Booker Prize-Winning Author Salman Rushdie to Speak at Tulane University

Internationally acclaimed novelist Salman Rushdie will speak at Tulane University on Monday, April 7 at Dixon Auditorium at 7 p.m. This lecture is free and open to the public. Rushdie"s theme will be “Public Events, Private Lives: Literature and Politics in the Modern World.”

Rushdie is the celebrated author of nine novels including Midnight"s Children (1981), Shame (1983), The Satanic Verses (1988), The Moor"s Last Sigh (1995) and Shalimar the Clown (2005). In June 2008, Random House will publish his new book, The Enchantress of Florence. His work has won a host of international awards and, in 1993, Midnight"s Children was named “the Booker of the Bookers,” the best novel published in the twenty-five year history of Britain"s prestigious Booker Prize.

After the 1988 publication of the novel The Satanic Verses, Rushdie was condemned to death by the Ayatollah Khomeini for perceived blasphemies against Islam. He spent nearly a decade underground, appearing in public only sporadically, until the fatwa was revoked by Iran. In 2007, he was appointed a Knight Bachelor for “services to literature" by Queen Elizabeth II of Great Britain.
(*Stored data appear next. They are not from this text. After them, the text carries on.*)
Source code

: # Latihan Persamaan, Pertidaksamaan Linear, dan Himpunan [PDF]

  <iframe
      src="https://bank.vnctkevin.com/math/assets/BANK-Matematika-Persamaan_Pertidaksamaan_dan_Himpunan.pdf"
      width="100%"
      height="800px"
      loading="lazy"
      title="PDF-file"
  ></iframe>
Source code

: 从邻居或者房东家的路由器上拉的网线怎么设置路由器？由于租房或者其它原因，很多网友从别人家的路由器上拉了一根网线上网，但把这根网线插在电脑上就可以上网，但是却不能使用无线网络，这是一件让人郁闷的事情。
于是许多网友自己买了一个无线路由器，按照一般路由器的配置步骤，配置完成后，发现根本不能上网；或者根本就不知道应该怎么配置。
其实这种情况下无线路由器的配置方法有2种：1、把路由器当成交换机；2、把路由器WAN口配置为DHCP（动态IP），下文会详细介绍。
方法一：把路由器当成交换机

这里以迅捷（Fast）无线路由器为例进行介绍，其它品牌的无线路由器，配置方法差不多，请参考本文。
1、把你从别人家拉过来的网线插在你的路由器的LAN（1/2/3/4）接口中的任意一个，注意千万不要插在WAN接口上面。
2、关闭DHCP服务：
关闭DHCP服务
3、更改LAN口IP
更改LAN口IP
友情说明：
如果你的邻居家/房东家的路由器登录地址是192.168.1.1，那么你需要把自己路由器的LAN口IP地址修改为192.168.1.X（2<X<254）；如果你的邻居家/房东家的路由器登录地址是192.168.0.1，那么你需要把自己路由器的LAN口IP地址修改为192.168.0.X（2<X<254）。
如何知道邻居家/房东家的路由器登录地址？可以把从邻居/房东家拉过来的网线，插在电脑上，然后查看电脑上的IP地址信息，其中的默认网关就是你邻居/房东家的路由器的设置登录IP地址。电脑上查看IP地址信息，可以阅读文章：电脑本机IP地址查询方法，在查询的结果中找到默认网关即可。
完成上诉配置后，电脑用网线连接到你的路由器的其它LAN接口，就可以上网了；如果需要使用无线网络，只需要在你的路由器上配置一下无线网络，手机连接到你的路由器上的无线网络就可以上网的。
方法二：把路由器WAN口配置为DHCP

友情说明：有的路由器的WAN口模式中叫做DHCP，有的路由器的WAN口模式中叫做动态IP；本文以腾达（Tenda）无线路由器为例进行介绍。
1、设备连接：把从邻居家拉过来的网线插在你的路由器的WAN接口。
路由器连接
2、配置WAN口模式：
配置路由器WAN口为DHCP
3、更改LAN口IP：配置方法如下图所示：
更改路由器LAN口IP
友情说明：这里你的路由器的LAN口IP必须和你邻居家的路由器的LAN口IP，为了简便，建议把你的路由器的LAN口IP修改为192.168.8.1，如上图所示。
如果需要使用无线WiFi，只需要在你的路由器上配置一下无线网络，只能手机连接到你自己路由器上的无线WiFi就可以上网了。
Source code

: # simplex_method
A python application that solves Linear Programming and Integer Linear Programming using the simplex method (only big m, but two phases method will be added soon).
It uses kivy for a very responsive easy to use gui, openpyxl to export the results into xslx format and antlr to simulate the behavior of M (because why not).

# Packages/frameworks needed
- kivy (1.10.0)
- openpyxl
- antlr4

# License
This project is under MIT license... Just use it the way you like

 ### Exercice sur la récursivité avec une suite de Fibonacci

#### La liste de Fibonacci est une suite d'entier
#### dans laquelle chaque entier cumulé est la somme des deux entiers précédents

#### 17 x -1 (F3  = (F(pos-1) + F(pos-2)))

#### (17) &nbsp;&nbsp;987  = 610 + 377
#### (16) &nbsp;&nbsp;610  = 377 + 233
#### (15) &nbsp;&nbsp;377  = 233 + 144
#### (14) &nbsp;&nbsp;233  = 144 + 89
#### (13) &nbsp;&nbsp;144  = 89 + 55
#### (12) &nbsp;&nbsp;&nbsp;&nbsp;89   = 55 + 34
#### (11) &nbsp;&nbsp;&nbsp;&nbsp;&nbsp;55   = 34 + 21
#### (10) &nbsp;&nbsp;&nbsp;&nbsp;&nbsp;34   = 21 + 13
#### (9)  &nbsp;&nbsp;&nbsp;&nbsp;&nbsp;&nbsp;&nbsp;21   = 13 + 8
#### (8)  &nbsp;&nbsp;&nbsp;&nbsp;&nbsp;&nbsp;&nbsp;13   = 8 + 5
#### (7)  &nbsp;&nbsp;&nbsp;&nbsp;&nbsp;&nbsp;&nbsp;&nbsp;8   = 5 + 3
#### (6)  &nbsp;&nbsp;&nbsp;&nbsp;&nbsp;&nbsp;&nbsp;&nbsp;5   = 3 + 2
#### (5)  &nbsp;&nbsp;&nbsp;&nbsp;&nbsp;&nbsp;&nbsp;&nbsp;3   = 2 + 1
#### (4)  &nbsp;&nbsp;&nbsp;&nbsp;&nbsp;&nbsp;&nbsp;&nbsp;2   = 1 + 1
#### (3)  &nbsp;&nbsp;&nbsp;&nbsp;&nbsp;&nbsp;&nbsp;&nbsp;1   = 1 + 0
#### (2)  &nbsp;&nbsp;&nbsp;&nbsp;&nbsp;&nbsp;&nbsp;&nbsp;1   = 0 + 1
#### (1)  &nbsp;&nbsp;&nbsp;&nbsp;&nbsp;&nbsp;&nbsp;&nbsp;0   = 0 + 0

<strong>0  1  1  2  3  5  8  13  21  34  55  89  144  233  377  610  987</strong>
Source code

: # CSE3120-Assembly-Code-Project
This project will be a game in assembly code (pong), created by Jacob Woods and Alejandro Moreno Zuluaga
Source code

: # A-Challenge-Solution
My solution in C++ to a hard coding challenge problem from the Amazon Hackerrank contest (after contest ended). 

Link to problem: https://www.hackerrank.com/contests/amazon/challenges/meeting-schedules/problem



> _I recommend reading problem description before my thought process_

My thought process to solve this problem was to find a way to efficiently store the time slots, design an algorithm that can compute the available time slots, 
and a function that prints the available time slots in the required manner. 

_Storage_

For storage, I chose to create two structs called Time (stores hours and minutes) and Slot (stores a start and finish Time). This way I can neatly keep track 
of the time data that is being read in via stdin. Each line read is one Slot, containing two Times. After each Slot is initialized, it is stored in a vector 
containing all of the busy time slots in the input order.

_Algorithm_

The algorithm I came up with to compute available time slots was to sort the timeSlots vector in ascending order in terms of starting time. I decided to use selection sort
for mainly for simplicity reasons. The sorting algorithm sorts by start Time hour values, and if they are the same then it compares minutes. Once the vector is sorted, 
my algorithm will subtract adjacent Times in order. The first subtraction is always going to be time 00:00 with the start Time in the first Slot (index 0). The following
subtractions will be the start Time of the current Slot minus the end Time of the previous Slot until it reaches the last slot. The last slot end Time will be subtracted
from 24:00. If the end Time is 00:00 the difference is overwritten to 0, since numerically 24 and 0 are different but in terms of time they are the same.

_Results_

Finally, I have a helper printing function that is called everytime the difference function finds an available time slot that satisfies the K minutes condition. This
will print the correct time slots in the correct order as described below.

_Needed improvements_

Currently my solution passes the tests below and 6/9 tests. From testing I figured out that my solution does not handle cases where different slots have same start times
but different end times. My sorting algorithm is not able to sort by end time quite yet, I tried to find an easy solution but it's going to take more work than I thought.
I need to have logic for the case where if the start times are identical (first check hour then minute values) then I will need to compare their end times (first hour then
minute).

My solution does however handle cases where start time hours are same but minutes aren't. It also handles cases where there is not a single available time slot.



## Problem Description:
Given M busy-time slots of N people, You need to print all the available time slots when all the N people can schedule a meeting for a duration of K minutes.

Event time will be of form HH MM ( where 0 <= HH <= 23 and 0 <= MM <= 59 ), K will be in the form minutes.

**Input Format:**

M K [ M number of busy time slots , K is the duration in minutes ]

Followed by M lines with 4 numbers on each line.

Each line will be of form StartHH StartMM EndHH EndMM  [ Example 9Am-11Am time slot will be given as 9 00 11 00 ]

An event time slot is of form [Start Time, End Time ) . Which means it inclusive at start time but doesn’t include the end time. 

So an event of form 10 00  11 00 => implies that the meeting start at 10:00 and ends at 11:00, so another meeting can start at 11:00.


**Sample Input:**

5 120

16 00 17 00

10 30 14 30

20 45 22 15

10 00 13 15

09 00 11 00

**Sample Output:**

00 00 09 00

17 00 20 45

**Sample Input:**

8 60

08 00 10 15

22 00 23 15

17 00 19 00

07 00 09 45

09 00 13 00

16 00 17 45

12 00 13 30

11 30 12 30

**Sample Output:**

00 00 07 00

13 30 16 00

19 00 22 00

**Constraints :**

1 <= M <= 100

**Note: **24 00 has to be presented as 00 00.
Rushdie"s visit to Tulane is the second in the Great Writers series sponsored by the Creative Writing Fund of the Department of English. Nobel Prize-winning novelist Toni Morrison was the inaugural visitor last spring. Established by an anonymous donor in 2006, the Creative Writing Fund is dedicated to enhancing Tulane"s undergraduate creative program and developing stimulating literary programming that benefits both Tulane and the New Orleans community.